REQUIREMENT: Copy out all lines in the data below containing the string "inside".

*** PROVIDED DATA Section Begins ***

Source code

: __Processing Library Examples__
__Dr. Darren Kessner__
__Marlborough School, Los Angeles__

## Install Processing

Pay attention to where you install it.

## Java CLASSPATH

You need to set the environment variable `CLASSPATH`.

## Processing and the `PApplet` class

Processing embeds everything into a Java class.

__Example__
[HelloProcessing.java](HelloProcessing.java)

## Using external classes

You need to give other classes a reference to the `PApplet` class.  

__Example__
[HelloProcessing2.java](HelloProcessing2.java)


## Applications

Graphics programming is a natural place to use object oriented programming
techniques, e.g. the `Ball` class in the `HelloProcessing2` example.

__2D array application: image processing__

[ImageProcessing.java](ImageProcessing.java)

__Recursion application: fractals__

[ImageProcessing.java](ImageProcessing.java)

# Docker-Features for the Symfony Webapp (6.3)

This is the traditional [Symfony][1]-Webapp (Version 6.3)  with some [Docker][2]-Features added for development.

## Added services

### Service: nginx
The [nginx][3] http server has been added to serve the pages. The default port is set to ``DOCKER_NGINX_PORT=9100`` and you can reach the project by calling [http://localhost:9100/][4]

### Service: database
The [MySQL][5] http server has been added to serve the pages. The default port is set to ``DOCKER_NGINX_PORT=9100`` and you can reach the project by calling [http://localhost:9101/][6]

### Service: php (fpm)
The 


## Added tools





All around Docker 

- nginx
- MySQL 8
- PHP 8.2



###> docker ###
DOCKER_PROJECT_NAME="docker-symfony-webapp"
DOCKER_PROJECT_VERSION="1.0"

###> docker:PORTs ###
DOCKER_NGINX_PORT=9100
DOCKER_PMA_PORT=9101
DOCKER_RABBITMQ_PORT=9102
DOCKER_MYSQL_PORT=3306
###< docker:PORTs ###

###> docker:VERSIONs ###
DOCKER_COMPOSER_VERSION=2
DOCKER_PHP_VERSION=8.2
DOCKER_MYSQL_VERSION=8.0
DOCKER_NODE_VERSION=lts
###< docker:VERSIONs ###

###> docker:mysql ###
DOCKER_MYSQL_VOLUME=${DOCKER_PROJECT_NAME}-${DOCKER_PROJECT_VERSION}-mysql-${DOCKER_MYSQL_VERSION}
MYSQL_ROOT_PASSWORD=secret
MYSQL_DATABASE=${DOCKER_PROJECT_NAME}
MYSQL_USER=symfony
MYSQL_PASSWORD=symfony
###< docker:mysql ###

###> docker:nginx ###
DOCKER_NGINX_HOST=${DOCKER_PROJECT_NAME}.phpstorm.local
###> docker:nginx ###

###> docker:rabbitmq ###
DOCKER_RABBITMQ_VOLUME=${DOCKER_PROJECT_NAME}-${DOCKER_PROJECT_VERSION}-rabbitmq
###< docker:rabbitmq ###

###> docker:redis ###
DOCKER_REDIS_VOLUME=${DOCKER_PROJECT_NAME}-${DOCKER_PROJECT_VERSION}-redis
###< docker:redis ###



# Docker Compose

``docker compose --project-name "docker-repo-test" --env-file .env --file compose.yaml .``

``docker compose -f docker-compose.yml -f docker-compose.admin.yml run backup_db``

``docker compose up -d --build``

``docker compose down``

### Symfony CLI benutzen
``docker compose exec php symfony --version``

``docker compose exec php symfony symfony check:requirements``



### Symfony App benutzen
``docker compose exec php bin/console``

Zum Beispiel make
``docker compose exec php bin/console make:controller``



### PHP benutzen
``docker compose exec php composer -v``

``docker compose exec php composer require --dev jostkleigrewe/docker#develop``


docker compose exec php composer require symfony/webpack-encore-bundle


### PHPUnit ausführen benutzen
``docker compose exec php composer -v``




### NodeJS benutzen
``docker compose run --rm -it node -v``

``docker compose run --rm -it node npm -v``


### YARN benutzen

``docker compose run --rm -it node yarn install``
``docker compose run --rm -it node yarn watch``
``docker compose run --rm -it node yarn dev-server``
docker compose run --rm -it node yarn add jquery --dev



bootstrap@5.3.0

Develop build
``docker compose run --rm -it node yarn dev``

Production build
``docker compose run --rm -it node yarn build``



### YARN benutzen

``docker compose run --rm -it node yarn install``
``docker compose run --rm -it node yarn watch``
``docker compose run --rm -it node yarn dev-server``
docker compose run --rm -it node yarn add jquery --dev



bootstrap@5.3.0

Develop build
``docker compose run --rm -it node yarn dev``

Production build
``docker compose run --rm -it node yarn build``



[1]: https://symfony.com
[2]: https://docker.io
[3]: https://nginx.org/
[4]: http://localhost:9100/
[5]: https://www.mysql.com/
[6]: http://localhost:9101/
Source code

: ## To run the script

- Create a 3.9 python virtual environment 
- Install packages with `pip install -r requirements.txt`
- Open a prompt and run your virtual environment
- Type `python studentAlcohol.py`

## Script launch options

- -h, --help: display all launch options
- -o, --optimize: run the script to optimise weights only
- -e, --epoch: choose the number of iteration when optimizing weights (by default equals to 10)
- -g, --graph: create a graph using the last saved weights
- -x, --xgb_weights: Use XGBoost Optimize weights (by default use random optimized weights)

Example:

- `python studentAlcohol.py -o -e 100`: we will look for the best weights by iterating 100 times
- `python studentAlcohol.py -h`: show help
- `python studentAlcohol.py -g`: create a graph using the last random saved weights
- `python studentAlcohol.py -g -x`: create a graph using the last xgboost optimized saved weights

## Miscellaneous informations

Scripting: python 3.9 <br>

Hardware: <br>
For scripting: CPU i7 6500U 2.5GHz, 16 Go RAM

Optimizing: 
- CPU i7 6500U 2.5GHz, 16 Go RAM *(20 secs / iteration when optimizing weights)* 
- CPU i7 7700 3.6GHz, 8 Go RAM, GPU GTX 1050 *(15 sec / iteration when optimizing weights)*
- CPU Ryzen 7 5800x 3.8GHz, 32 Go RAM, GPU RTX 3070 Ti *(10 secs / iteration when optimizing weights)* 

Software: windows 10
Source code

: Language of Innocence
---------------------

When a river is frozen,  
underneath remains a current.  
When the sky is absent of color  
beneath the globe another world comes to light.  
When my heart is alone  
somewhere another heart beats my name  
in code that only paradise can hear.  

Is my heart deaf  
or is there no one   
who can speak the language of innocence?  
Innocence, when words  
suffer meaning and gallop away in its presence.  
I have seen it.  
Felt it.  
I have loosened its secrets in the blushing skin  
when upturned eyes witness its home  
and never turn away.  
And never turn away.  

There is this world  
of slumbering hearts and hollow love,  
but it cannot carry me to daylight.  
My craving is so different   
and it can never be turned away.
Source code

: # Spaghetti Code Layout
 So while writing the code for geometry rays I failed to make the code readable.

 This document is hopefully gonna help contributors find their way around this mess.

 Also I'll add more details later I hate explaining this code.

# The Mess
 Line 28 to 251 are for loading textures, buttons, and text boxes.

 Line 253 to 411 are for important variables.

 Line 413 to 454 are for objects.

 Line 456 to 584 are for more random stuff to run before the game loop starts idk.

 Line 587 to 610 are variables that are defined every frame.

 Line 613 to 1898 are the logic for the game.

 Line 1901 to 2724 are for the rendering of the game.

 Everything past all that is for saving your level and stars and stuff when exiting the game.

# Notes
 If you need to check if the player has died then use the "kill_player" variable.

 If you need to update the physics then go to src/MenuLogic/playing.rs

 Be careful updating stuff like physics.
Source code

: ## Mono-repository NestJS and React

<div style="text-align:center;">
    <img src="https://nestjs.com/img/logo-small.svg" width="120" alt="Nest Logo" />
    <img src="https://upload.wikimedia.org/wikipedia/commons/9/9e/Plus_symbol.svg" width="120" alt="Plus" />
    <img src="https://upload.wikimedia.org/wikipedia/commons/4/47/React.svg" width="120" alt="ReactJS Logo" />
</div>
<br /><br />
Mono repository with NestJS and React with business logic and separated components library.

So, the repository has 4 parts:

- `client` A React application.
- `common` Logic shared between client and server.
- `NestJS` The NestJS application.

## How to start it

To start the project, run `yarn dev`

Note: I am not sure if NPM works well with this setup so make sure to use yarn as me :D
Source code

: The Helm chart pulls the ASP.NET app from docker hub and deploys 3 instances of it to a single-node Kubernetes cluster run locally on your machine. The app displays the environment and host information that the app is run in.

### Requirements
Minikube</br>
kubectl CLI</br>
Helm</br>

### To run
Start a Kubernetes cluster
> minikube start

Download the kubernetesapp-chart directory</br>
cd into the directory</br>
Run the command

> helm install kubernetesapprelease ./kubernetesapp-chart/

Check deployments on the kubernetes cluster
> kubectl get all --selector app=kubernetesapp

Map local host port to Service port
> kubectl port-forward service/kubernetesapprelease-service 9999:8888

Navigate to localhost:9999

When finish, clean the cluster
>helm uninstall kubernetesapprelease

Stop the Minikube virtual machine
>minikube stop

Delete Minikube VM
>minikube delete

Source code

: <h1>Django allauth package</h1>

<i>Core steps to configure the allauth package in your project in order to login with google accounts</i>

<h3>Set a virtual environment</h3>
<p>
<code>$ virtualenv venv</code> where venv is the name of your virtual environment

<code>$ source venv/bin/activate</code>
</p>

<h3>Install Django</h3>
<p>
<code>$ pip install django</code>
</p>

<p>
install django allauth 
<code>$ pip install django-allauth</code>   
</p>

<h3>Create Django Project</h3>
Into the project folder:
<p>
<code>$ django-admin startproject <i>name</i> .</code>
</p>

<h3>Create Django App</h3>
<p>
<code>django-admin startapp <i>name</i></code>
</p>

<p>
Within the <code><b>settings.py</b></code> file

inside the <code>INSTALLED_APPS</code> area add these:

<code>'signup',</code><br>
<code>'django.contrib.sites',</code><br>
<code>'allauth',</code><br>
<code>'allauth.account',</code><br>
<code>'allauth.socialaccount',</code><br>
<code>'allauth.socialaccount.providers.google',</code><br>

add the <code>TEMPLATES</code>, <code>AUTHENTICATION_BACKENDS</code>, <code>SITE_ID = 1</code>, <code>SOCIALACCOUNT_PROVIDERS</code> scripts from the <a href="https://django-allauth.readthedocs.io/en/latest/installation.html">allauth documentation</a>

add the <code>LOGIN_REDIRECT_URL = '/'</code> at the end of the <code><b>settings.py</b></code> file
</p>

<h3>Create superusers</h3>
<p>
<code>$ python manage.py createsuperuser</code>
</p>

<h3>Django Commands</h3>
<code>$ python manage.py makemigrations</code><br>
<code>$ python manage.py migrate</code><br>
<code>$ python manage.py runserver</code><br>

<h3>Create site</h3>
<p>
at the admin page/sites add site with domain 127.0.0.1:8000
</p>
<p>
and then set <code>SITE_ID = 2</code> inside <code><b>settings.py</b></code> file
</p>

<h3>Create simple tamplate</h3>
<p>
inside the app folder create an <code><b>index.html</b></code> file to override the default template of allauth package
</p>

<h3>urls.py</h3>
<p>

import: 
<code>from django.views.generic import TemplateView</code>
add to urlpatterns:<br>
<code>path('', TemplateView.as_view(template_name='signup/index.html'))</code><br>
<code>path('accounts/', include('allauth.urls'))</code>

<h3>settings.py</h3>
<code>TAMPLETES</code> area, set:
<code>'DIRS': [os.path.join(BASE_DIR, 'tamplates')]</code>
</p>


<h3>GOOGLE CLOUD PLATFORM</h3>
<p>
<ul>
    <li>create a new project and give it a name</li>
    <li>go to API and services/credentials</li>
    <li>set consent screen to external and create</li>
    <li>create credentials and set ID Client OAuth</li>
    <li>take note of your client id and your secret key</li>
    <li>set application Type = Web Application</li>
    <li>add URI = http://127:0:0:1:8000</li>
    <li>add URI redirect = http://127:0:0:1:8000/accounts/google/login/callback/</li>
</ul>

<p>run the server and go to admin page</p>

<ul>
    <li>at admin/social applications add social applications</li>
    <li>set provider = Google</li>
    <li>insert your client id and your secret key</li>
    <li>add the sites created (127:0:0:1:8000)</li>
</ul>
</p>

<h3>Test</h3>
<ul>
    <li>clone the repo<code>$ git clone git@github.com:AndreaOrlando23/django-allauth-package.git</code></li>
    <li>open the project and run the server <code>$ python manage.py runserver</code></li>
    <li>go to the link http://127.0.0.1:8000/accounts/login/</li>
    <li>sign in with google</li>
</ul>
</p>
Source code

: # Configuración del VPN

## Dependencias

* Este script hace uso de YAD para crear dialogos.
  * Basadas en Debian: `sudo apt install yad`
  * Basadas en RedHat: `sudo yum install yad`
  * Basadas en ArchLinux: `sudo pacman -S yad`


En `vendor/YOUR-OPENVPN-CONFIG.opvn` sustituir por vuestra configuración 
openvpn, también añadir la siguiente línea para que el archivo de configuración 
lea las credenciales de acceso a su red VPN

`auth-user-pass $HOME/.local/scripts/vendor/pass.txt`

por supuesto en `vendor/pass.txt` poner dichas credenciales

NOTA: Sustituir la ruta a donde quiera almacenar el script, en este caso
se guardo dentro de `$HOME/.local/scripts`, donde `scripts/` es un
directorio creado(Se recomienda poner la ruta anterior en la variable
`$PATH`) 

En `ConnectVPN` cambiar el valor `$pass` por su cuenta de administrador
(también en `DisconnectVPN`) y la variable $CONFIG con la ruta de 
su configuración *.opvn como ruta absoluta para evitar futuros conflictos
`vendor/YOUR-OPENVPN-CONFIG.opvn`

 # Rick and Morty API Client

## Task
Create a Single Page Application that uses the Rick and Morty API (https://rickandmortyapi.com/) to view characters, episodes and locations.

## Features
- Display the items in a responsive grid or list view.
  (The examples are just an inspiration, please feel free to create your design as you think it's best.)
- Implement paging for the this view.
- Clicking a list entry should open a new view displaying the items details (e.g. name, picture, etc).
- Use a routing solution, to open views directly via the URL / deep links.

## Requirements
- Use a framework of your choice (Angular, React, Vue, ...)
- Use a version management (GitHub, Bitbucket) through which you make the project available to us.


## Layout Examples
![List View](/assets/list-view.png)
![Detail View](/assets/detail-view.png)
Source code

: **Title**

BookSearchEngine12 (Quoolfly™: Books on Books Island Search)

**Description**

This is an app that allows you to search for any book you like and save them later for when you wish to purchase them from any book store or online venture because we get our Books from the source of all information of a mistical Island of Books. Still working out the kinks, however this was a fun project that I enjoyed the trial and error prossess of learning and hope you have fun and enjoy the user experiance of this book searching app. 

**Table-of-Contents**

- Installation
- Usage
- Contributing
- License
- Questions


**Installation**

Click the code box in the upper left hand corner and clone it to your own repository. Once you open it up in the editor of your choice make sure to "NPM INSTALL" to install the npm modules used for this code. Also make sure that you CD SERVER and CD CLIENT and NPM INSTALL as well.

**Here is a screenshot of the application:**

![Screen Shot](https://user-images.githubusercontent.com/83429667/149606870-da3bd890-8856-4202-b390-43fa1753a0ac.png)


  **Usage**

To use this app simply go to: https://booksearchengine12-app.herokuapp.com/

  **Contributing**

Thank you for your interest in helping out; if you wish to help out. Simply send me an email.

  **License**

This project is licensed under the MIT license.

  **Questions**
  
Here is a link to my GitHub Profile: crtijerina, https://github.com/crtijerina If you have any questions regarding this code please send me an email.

*** PROVIDED DATA Section Ends ***

SOLUTION:
inside the <code>INSTALLED_APPS</code> area add these:
and then set <code>SITE_ID = 2</code> inside <code><b>settings.py</b></code> file
inside the app folder create an <code><b>index.html</b></code> file to override the default template of allauth package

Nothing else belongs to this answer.